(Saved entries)
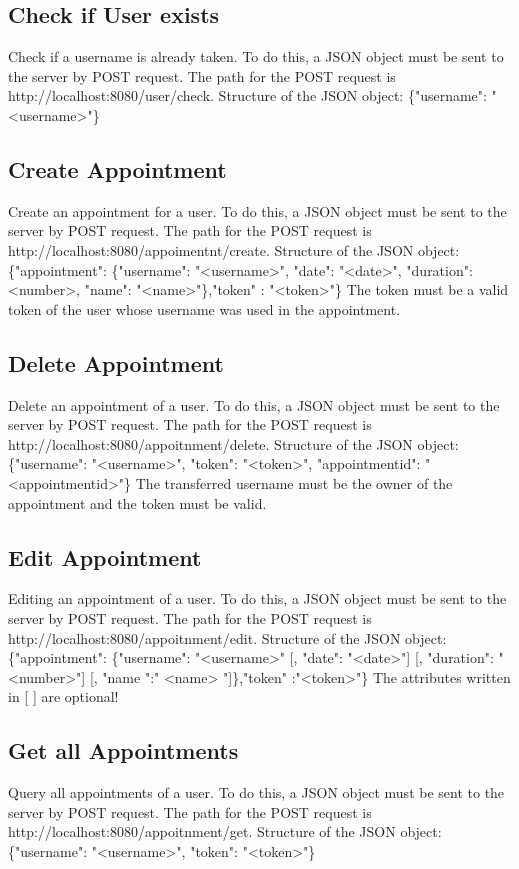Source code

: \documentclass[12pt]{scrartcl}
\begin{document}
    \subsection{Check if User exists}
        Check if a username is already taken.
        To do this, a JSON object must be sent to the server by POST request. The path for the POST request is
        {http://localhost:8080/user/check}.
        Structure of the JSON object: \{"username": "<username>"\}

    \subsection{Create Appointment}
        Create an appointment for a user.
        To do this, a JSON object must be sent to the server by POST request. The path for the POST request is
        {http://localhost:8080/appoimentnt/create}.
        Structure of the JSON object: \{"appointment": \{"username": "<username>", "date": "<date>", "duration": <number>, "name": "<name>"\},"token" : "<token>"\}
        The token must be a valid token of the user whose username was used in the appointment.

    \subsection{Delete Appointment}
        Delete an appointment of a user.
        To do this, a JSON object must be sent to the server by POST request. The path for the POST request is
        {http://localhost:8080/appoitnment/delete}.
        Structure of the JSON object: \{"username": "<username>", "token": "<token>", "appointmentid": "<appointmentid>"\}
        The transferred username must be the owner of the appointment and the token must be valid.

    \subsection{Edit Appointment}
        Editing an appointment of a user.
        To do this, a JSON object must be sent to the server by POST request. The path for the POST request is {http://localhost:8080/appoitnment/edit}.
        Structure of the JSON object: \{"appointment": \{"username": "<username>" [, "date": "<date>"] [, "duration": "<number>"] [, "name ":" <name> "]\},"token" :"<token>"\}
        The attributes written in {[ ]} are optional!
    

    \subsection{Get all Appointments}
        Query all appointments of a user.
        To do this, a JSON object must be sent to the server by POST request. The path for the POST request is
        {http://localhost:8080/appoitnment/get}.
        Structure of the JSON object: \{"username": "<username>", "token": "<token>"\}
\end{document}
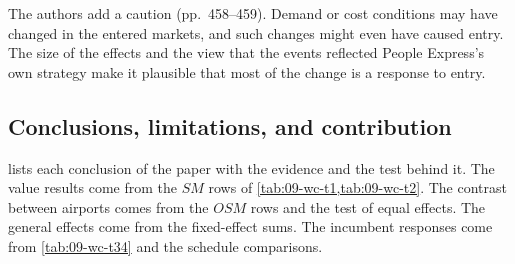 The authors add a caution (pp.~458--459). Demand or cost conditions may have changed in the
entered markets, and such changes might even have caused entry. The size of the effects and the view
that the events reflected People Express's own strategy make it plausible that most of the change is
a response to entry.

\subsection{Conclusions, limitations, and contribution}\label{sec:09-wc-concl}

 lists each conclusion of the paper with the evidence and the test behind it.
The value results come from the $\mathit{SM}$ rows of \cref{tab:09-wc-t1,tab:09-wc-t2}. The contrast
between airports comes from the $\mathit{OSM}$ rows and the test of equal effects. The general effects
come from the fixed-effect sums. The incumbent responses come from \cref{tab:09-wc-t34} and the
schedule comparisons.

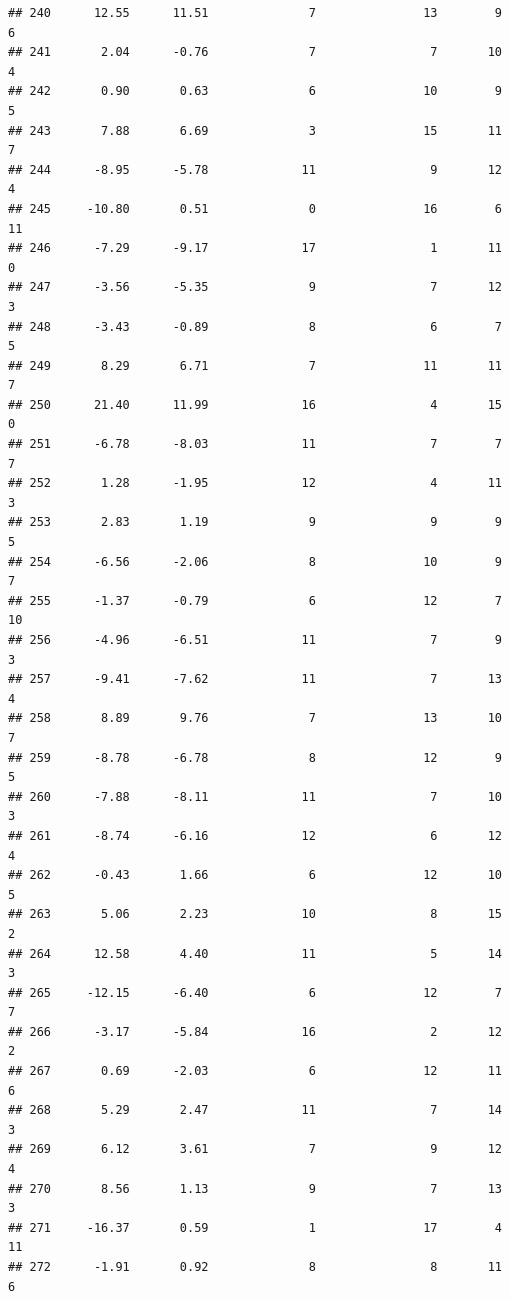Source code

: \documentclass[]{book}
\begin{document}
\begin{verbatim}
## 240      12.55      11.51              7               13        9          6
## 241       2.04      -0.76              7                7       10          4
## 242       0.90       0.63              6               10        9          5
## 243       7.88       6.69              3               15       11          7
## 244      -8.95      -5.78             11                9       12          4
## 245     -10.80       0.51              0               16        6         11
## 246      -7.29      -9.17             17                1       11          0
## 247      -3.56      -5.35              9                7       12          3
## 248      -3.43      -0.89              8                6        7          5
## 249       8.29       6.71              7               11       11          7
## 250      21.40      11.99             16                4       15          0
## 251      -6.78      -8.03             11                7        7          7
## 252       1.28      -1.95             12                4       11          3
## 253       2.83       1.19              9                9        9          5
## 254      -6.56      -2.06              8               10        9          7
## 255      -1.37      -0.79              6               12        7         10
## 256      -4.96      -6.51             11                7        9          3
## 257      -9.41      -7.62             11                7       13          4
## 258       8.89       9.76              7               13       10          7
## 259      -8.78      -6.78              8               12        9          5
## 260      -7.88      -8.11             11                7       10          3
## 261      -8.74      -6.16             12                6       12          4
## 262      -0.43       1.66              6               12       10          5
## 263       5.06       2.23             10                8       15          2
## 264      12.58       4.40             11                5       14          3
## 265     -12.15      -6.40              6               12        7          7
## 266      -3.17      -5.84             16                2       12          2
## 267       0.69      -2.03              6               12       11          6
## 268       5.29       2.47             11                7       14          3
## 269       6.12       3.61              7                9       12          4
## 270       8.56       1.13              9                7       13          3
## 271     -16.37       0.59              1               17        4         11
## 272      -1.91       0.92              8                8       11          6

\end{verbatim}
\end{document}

§ **Exercise objective**
Where does "valid" appear in the records above? Copy every line that has it.

§ **Result**
        The token must be a valid token of the user whose username was used in the appointment.
        The transferred username must be the owner of the appointment and the token must be valid.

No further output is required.